====== Material for this task ======

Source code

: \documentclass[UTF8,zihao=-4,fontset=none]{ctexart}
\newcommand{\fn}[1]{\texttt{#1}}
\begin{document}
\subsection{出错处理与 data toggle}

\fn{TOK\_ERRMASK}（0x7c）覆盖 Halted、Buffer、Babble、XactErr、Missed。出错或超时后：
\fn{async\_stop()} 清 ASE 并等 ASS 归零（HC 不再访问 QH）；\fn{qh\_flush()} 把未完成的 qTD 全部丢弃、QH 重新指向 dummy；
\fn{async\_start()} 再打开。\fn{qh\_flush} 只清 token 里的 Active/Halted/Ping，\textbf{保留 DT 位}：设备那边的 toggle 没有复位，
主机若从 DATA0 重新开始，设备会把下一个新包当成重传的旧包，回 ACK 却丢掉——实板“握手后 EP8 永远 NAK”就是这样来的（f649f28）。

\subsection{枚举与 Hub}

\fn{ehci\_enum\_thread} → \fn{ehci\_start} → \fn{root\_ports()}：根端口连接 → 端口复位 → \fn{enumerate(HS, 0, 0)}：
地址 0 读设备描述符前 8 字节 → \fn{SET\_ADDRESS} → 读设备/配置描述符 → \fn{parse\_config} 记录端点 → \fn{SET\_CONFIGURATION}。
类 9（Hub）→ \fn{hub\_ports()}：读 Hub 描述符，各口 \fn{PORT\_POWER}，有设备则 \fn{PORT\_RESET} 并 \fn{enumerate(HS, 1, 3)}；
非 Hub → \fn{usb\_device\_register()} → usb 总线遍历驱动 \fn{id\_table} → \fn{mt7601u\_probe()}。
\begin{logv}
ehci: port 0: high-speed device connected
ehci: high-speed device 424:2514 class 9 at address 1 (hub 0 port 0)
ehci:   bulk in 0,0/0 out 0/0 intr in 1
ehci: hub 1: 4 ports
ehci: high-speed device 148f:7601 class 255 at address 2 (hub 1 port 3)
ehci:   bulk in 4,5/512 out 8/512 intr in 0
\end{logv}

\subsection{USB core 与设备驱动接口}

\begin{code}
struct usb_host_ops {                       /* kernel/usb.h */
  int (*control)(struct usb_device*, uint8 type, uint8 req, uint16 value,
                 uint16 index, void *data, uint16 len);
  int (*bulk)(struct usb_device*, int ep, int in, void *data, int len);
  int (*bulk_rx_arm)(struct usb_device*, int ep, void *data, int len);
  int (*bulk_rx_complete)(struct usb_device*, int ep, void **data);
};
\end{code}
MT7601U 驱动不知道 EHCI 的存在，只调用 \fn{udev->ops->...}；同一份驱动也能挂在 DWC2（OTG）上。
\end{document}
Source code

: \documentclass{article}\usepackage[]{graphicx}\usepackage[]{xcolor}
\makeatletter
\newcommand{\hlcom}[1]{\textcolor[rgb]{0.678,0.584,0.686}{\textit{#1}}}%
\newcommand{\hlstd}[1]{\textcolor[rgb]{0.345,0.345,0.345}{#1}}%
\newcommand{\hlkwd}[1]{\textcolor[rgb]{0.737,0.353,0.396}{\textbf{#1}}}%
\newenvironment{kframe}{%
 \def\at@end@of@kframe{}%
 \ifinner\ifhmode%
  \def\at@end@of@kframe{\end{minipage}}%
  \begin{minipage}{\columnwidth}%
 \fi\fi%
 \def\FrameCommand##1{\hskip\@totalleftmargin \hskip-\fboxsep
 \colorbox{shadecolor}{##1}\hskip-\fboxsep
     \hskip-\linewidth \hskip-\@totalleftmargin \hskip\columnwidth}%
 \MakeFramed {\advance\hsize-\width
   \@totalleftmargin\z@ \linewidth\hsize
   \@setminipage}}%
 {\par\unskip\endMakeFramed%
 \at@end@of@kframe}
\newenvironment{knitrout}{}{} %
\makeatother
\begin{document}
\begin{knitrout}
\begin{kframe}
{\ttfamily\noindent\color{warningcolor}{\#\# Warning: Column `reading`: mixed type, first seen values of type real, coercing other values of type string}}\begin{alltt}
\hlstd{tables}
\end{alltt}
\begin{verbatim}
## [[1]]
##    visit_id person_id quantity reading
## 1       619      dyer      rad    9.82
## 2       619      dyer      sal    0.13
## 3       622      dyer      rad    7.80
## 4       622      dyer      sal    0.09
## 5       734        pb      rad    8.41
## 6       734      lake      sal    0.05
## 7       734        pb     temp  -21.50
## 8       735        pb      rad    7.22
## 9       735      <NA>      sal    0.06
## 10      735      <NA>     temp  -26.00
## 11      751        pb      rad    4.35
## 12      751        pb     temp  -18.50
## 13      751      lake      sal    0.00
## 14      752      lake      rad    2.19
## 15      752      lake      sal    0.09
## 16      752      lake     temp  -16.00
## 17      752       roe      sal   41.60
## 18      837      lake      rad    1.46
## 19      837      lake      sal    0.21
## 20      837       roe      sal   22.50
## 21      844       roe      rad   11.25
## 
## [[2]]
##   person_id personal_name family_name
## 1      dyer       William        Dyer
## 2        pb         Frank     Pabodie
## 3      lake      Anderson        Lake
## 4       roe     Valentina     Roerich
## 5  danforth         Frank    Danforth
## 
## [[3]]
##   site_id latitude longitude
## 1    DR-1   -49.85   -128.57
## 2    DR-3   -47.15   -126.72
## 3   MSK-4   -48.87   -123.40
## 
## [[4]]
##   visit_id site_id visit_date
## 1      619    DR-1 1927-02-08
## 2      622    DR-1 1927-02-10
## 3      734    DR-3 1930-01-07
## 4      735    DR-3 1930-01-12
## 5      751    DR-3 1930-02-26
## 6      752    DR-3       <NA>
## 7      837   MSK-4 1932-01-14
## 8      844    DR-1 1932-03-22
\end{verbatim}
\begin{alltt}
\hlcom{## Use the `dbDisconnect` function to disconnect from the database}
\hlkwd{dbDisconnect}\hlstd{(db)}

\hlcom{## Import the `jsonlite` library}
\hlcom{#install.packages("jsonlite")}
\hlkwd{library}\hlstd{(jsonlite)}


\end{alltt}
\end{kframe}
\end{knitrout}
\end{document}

======

■ **Problem**
If a line in the entries above contains the word "hsize", copy it.

■ **Exercise output**
 \MakeFramed {\advance\hsize-\width
   \@totalleftmargin\z@ \linewidth\hsize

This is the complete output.